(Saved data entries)

+++

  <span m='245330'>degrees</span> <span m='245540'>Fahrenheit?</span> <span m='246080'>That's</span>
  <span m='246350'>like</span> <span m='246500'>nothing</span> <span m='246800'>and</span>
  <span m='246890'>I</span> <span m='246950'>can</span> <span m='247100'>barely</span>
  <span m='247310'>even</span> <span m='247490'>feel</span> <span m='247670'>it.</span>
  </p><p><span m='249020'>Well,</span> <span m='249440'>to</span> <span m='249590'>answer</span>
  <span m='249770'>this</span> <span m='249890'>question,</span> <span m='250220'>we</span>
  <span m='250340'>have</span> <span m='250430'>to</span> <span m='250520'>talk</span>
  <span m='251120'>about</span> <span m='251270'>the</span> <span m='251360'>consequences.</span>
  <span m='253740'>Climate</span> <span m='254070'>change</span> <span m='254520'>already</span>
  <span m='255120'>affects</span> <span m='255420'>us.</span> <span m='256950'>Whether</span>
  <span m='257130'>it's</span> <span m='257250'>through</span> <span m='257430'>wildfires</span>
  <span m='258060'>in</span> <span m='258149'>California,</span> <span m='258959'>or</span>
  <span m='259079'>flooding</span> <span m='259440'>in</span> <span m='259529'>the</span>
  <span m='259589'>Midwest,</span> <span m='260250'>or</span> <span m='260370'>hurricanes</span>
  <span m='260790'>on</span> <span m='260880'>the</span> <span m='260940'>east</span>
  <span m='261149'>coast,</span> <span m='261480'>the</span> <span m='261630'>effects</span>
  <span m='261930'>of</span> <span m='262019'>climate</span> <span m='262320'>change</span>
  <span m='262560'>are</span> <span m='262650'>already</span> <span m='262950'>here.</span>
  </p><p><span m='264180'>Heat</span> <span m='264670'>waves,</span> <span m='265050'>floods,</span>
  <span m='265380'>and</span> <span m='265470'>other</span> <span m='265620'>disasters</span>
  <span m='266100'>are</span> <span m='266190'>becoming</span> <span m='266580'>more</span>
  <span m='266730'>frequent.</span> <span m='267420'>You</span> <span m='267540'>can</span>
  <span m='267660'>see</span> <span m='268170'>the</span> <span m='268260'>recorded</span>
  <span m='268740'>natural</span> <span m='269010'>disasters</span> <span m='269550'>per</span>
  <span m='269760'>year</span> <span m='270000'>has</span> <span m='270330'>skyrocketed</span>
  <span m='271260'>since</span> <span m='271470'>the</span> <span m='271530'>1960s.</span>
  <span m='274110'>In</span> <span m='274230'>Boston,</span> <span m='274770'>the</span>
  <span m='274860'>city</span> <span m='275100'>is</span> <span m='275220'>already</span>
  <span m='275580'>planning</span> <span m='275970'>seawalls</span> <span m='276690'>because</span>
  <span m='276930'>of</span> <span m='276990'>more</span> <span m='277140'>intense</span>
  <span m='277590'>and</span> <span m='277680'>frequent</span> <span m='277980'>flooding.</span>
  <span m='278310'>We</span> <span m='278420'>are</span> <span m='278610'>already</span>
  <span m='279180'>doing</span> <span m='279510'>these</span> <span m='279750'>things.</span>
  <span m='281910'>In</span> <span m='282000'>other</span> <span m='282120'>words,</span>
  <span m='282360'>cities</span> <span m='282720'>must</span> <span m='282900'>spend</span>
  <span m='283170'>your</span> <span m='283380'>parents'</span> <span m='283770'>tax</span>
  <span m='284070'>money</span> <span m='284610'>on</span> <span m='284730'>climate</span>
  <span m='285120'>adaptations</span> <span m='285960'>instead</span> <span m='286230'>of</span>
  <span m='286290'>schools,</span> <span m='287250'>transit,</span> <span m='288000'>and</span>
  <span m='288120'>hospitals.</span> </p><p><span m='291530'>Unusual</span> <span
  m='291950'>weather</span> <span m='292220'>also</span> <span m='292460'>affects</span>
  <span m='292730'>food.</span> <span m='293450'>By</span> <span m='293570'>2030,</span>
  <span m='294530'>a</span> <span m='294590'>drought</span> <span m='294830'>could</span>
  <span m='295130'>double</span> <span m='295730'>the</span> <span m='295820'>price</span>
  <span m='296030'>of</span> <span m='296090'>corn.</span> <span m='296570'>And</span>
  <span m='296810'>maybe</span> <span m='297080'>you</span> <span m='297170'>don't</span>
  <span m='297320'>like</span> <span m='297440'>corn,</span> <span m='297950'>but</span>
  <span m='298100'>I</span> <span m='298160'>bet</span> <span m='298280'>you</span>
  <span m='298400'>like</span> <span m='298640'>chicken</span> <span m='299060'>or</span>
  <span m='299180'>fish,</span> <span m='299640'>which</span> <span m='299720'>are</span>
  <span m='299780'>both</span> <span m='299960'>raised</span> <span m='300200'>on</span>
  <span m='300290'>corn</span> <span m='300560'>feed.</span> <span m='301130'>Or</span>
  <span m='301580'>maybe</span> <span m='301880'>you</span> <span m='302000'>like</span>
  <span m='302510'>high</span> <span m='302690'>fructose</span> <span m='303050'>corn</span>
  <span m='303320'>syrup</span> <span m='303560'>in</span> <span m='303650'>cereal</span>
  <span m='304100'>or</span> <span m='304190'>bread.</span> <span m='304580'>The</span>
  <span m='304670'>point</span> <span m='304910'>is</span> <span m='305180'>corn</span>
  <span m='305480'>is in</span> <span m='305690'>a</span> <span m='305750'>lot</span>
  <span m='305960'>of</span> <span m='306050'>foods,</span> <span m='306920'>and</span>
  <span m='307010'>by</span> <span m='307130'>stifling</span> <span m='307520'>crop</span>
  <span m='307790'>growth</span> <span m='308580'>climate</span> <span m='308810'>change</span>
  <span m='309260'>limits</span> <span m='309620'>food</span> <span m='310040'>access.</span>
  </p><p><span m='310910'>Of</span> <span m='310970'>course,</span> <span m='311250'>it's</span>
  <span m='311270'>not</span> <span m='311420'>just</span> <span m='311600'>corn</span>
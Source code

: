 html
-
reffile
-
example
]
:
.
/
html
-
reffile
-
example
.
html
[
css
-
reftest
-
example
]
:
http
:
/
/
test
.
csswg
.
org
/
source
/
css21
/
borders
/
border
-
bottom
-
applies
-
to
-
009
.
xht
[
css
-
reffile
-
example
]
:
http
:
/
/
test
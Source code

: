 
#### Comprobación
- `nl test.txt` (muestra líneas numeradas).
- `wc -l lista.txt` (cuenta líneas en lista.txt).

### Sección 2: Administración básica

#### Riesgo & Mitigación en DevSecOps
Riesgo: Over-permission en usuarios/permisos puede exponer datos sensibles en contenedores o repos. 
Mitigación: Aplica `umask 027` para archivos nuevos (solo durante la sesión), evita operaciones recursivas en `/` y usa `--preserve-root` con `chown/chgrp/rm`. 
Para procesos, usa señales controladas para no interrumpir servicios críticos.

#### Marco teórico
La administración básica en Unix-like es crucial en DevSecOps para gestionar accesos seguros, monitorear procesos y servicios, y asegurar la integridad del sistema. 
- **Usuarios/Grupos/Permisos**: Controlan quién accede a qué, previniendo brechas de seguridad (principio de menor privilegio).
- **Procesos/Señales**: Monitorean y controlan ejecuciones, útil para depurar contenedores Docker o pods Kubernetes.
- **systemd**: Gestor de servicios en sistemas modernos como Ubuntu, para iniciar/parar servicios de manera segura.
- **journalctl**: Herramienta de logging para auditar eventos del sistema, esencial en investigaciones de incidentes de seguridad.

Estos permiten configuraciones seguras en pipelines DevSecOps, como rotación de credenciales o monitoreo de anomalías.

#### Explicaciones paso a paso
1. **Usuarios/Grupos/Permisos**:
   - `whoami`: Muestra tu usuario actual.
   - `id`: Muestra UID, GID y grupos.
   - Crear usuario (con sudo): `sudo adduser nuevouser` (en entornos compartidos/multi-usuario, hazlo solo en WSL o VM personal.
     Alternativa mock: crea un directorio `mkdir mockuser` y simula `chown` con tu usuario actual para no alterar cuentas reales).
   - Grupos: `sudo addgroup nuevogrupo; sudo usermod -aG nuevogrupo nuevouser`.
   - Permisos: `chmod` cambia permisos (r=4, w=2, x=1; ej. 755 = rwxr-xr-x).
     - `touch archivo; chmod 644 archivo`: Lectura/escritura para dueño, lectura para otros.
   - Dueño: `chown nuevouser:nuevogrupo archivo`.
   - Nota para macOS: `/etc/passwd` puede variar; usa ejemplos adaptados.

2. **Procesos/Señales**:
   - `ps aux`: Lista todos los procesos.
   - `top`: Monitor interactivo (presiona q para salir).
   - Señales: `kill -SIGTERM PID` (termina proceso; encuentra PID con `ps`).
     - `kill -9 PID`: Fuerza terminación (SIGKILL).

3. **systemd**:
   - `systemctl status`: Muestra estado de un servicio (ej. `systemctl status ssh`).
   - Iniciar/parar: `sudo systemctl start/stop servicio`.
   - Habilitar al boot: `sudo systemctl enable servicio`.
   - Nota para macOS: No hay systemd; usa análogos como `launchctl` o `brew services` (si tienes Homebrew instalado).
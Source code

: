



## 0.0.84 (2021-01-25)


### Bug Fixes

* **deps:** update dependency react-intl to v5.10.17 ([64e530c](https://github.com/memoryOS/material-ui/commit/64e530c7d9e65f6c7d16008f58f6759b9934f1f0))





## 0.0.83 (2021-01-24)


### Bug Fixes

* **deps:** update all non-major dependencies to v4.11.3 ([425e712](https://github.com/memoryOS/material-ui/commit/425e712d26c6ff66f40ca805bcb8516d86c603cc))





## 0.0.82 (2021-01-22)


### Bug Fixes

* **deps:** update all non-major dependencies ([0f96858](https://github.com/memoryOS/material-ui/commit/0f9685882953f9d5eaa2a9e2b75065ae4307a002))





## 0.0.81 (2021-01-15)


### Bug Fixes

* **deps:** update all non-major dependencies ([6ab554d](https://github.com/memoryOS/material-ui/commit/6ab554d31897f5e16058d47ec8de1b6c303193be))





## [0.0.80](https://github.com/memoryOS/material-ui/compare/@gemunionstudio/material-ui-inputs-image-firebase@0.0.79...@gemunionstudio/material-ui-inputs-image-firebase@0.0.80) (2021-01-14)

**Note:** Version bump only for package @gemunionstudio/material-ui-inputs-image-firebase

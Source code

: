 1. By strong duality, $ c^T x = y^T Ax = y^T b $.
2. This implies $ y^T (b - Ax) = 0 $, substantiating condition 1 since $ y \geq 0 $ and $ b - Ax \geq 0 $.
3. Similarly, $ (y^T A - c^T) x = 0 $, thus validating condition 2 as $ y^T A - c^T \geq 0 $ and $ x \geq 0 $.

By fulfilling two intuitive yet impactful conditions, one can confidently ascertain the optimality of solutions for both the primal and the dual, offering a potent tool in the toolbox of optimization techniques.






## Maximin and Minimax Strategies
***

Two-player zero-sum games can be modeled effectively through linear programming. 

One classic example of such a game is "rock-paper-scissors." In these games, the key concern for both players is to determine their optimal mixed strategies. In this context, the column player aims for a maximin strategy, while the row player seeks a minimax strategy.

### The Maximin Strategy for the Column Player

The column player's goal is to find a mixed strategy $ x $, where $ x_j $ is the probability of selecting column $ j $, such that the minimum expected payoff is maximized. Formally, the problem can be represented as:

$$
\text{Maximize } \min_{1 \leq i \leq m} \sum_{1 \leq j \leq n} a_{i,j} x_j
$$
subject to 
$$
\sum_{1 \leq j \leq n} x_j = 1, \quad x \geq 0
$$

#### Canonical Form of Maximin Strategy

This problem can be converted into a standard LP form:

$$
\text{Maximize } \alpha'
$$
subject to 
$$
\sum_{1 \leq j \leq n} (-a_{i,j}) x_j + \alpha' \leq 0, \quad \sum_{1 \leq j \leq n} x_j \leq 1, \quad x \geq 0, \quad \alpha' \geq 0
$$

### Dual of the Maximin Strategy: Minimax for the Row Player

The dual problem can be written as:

+++

Repeat verbatim the opening run of entries, ending with the line that contains "<span m='251120'>about</span> <span".

  <span m='245330'>degrees</span> <span m='245540'>Fahrenheit?</span> <span m='246080'>That's</span>
  <span m='246350'>like</span> <span m='246500'>nothing</span> <span m='246800'>and</span>
  <span m='246890'>I</span> <span m='246950'>can</span> <span m='247100'>barely</span>
  <span m='247310'>even</span> <span m='247490'>feel</span> <span m='247670'>it.</span>
  </p><p><span m='249020'>Well,</span> <span m='249440'>to</span> <span m='249590'>answer</span>
  <span m='249770'>this</span> <span m='249890'>question,</span> <span m='250220'>we</span>
  <span m='250340'>have</span> <span m='250430'>to</span> <span m='250520'>talk</span>
  <span m='251120'>about</span> <span m='251270'>the</span> <span m='251360'>consequences.</span>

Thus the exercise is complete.